Vanilagy / mp4-muxer

MP4 multiplexer in pure TypeScript with support for WebCodecs API, video & audio.
https://vanilagy.github.io/mp4-muxer/demo
MIT License
419 stars 32 forks source link

position argument in the onData callback #27

Closed RavikumarTulugu closed 9 months ago

RavikumarTulugu commented 10 months ago

I just wanted to confirm my understanding on the position argument. I have a bit different requirement, in our app. we have the muxer in a worker, the worker forwards the muxed codec chunks to the main thread. The actual file write is happening in the main thread, we are using Streamtarget with onData callback for this.

Is it a correct assumption that the 'position' argument corresponds to the file write offset, the writer just needs to seek to the position and write the chunk at the position in the file ??

Please advise.

Vanilagy commented 10 months ago

That is correct!
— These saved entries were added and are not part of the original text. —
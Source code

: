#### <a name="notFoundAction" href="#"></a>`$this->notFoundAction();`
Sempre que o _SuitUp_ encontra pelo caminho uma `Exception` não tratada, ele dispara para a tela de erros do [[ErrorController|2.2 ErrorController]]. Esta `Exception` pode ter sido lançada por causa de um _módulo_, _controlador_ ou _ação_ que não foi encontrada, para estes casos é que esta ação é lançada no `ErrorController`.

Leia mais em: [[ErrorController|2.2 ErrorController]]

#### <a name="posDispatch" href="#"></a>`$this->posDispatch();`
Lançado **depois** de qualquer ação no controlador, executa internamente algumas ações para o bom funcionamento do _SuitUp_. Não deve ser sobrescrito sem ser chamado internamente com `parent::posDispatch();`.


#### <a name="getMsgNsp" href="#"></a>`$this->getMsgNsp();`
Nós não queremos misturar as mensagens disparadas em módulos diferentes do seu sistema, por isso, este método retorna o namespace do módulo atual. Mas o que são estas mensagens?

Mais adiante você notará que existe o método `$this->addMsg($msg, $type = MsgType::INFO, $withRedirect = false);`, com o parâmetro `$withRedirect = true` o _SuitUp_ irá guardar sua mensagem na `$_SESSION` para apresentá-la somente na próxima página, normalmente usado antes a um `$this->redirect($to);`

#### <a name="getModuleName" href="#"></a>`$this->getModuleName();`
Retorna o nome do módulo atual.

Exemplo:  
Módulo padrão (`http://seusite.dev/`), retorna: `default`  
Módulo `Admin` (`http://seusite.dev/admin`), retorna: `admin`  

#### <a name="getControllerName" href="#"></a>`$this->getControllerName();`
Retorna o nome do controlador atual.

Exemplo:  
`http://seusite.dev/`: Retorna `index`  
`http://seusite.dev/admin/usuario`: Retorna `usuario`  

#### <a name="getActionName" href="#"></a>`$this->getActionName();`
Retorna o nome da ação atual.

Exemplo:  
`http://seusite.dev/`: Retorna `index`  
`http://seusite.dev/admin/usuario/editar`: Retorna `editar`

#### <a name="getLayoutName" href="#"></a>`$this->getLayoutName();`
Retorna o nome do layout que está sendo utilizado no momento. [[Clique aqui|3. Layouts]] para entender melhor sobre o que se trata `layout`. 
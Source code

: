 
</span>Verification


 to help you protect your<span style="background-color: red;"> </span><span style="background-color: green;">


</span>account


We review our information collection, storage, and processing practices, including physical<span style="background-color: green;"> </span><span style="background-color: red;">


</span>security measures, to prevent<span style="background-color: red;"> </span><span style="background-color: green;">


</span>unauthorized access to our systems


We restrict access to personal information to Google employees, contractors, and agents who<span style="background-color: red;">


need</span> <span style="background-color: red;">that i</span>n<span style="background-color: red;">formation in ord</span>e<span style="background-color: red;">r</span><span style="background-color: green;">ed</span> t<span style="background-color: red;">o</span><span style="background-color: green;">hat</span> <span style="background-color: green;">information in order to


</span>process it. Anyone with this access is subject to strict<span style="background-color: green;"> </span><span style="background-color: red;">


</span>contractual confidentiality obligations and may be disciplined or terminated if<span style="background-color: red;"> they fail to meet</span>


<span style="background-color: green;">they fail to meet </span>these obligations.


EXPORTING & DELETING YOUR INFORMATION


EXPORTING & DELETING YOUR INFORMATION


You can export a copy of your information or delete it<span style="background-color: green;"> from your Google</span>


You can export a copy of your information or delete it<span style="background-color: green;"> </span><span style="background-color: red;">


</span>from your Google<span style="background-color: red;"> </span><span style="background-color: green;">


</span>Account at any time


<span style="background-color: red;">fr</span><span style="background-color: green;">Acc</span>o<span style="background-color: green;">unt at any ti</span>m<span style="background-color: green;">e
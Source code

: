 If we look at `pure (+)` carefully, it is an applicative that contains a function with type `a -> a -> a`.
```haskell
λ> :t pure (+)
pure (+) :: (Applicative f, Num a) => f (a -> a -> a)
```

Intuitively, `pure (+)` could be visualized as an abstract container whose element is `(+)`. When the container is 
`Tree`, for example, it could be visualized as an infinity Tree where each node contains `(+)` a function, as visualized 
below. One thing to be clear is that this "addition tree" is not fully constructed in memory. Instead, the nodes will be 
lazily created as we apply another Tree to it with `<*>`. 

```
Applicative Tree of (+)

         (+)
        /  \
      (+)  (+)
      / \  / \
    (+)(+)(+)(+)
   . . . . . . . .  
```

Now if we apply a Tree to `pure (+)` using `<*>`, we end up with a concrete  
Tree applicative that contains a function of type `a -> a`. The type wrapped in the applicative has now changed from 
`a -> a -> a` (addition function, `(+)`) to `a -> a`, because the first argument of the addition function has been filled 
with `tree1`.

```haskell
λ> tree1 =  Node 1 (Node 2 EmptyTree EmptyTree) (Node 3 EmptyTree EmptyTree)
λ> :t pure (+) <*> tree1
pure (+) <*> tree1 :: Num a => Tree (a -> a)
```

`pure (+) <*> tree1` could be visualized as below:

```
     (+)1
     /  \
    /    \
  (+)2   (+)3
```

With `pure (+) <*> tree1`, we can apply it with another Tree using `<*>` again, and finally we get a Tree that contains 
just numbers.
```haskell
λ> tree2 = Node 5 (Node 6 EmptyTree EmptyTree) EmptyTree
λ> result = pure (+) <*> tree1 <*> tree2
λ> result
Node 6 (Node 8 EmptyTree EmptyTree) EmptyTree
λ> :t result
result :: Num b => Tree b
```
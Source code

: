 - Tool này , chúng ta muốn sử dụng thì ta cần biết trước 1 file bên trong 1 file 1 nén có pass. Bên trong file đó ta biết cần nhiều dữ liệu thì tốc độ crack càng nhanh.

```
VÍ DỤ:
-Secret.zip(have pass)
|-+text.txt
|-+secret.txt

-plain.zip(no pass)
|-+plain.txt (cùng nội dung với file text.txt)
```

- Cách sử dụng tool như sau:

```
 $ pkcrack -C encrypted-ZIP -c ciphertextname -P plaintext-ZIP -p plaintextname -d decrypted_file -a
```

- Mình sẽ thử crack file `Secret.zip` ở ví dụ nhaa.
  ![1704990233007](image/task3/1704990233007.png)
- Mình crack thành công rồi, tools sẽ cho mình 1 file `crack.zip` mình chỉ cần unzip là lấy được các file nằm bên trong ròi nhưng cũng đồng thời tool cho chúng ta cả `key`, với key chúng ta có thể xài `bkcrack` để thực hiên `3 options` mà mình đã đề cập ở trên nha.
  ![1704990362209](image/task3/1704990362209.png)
The chunks need to be written at the provided positions in the final file, and in the same order in which they are spit out by the muxer, for the output file to be correct.

RavikumarTulugu commented 10 months ago

I tried the above approach , forwarding muxed chunks to the main thread from web worker and writing them to the file. I am getting an unplayable file with some data and my mp4 player complains "unrecognized" format. I am pasting below muxer settings. I verified that all chunks are being written to the file honoring the 'position' argument.

how does 'finalize' work in case of streamedTarget ?? are my muxer settings correct for my usecase ?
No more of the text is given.